Ms. Tauscher said START represented the end of a new engagement process with Russia.
“I think that this process, this journey over the last year — President Obama and President [Dmitry] Medvedev, and Mr. Lavrov and Secretary [of State Hillary Rodham] Clinton setting the reset button — this has been a transformational exercise,” she said.
The undersecretary said the START process “is also the first exercise where we have worked cooperatively with the Russians on something of mutual benefit, where we have improved the relationship. In and of itself, the negotiation has improved the relationship.”
Steven Pifer, a senior fellow at the Brookings Institution and a former U.S. arms-control specialist, said the preamble to START will “acknowledge an interrelationship between offense and defense. But I also understand there are no limits on current or planned missile defense in the treaty itself.”

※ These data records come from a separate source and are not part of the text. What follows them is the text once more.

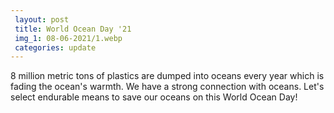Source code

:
 ```yaml
---
 layout: post	
 title: World Ocean Day '21
 img_1: 08-06-2021/1.webp
 categories: update
---
```


8 million metric tons of plastics are dumped into oceans every year which is fading the ocean's warmth. We have a strong connection with oceans. Let's select endurable means to save our oceans on this World Ocean Day!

Mr. Pifer said he anticipates a “unilateral statement from the Russians” that would state more clearly the Russian understanding that changes in missile defense could prompt withdrawal. But Mr. Pifer said such a statement should not concern U.S. diplomats or senators.
“Who cares?” he said. “There is a supreme interest withdrawal clause that goes back to the original START treaty and can be invoked for any reason by either side so long as they provide six months’ notice.”

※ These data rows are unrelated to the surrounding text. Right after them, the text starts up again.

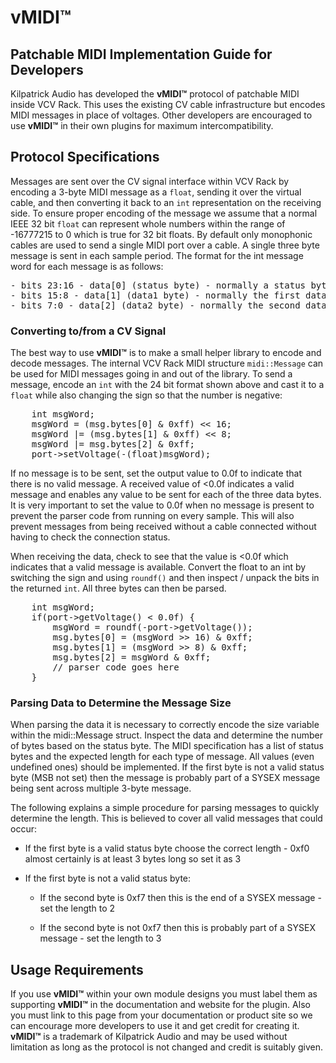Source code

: # vMIDI&trade;

## Patchable MIDI Implementation Guide for Developers

Kilpatrick Audio has developed the **vMIDI&trade;** protocol of patchable
MIDI inside VCV Rack. This uses the existing CV cable infrastructure but encodes MIDI messages in place of voltages.
Other developers are encouraged to use **vMIDI&trade;** in their own plugins for maximum intercompatibility.

## Protocol Specifications

Messages are sent over the CV signal interface within VCV Rack by encoding a 3-byte MIDI message as a ```float```,
sending it over the virtual cable, and then converting it back to an ```int``` representation on the receiving side.
To ensure proper encoding of the message we assume that a normal IEEE 32 bit ```float``` can represent whole numbers
within the range of -16777215 to 0 which is true for 32 bit floats. By default only
monophonic cables are used to send a single MIDI port over a cable. A single three byte message is sent in each sample
period. The format for the int message word for each message is as follows:

<pre>
- bits 23:16 - data[0] (status byte) - normally a status byte
- bits 15:8 - data[1] (data1 byte) - normally the first data byte of a 2-3 byte MIDI message
- bits 7:0 - data[2] (data2 byte) - normally the second data byte of a 3 byte MIDI message
</pre>

### Converting to/from a CV Signal</h2>

The best way to use **vMIDI&trade;** is to make a small helper library to encode and decode messages. The
internal VCV Rack MIDI structure ```midi::Message``` can be used for MIDI messages going in and out of the library.
To send a message, encode an ```int``` with the 24 bit format shown above and cast it to a ```float``` while
also changing the sign so that the number is negative:

<pre>
    int msgWord;
    msgWord = (msg.bytes[0] & 0xff) << 16;
    msgWord |= (msg.bytes[1] & 0xff) << 8;
    msgWord |= msg.bytes[2] & 0xff;
    port->setVoltage(-(float)msgWord);
</pre>

If no message is to be sent, set the output value to 0.0f to indicate that there is no valid message. A received value of
<0.0f indicates a valid message and enables any value to be sent for each of the three data bytes. It is very important to set
the value to 0.0f when no message is present to prevent the parser code from running on every sample. This will also prevent
messages from being received without a cable connected without having to check the connection status.

When receiving the data, check to see that the value is <0.0f which indicates that a valid message is available. Convert the
float to an int by switching the sign and using ```roundf()``` and then inspect / unpack the bits in the returned
```int```. All three bytes can then be parsed.

<pre>
    int msgWord;
    if(port->getVoltage() < 0.0f) {
        msgWord = roundf(-port->getVoltage());
        msg.bytes[0] = (msgWord >> 16) & 0xff;
        msg.bytes[1] = (msgWord >> 8) & 0xff;
        msg.bytes[2] = msgWord & 0xff;
        // parser code goes here
    }
</pre>

### Parsing Data to Determine the Message Size</h2>

When parsing the data it is necessary to correctly encode the size variable within the midi::Message struct. Inspect
the data and determine the number of bytes based on the status byte. The MIDI specification has a list of status bytes
and the expected length for each type of message. All values (even undefined ones) should be implemented. If the first byte
is not a valid status byte (MSB not set) then the message is probably part of a SYSEX message being sent across multiple
3-byte message.

The following explains a simple procedure for parsing messages to quickly determine the length. This is believed to cover
all valid messages that could occur:

- If the first byte is a valid status byte choose the correct length - 0xf0 almost certainly is at least 3 bytes long so set it as 3

- If the first byte is not a valid status byte:
  - If the second byte is 0xf7 then this is the end of a SYSEX message - set the length to 2

  - If the second byte is not 0xf7 then this is probably part of a SYSEX message - set the length to 3

## Usage Requirements

If you use **vMIDI&trade;** within your own module designs you must label them as supporting **vMIDI&trade;**
in the documentation and website for the plugin. Also you must link to this page from your documentation or product site
so we can encourage more developers to use it and get credit for creating it. **vMIDI&trade;** is a trademark of
Kilpatrick Audio and may be used without limitation as long as the protocol is not changed and credit is suitably given.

The bulk of START would limit the U.S. and Russian nuclear arsenals. The 1991 treaty reduced offensive weapons at the end of the Cold War to 6,000 warheads for each side. A subsequent 2002 agreement reduced arsenals to 2,200 warheads for each side. That agreement, however, had no verification component or counting rules. The new START would further limit offensive warheads to 1,550 for each side and is said to contain specific verification provisions.

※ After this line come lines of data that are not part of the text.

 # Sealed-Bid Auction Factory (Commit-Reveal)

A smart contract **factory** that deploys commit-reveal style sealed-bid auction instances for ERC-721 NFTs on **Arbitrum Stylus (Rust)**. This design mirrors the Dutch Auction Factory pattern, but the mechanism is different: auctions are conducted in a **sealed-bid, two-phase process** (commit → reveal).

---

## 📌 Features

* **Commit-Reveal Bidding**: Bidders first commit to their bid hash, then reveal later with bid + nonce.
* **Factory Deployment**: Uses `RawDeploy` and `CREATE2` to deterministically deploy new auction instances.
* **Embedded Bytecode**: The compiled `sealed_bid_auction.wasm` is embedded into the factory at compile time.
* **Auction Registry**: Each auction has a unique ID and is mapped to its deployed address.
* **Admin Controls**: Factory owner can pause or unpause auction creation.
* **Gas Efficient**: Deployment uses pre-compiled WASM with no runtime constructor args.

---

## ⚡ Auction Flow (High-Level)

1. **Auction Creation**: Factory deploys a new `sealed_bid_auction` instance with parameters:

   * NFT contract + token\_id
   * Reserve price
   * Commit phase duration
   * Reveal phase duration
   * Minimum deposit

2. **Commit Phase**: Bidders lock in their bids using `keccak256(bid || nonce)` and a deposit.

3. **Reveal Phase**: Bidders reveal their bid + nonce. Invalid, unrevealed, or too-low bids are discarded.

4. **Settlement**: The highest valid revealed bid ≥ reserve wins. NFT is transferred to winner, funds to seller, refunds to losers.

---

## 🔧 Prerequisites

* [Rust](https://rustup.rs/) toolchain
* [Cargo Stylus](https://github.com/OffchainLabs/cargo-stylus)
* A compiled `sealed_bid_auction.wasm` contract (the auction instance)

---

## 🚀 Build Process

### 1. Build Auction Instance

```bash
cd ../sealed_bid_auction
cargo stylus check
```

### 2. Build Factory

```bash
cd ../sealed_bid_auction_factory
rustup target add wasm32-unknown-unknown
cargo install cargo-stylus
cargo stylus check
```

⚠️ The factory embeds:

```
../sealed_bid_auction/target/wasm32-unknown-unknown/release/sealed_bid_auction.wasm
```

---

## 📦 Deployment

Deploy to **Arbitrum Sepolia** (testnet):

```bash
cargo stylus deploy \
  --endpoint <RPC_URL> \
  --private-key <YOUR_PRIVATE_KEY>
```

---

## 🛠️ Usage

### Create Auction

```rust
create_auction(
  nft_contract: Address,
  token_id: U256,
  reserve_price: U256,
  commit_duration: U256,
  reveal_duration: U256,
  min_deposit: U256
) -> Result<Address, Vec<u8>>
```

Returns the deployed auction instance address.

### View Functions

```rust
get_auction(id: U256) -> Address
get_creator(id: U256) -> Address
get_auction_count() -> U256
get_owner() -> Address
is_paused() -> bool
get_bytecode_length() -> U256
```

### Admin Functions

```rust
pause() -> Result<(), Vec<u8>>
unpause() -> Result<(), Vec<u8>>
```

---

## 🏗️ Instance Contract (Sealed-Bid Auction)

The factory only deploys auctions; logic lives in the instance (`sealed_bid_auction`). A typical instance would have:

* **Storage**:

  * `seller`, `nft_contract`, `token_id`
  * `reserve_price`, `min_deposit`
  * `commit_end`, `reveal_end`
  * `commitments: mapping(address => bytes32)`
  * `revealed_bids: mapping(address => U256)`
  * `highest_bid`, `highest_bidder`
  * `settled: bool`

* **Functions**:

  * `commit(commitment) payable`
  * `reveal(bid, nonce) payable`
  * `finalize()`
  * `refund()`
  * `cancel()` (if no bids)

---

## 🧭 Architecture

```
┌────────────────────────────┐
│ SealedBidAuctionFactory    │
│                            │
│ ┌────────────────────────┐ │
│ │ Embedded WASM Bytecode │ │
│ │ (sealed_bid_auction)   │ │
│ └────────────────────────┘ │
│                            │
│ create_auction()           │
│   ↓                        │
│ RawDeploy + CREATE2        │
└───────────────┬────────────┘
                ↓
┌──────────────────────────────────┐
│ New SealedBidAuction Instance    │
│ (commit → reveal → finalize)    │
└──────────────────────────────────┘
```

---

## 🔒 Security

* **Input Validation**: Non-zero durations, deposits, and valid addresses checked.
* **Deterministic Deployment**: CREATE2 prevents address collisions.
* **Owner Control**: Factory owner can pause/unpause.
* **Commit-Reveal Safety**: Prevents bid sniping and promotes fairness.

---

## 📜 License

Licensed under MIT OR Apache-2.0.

Russia is thought to have no more than 2,600 active warheads, and the United States has 2,200 active warheads. The Union of Concerned Scientists, which counts each deployed missile as one warhead and each deployed bomber as one warhead, says the United States has 1,762 warheads and Russia has 1,741.
Mr. Bolton said the limits for the United States are too low.
“As I understand it, it is 1,550 for both parties. It is a mistake to have a limit equal to the Russians, given our global nuclear umbrella commitment,” Mr. Bolton said.
He pointed out that the U.S. umbrella extends to Australia, Japan and South Korea, as well as the countries in NATO.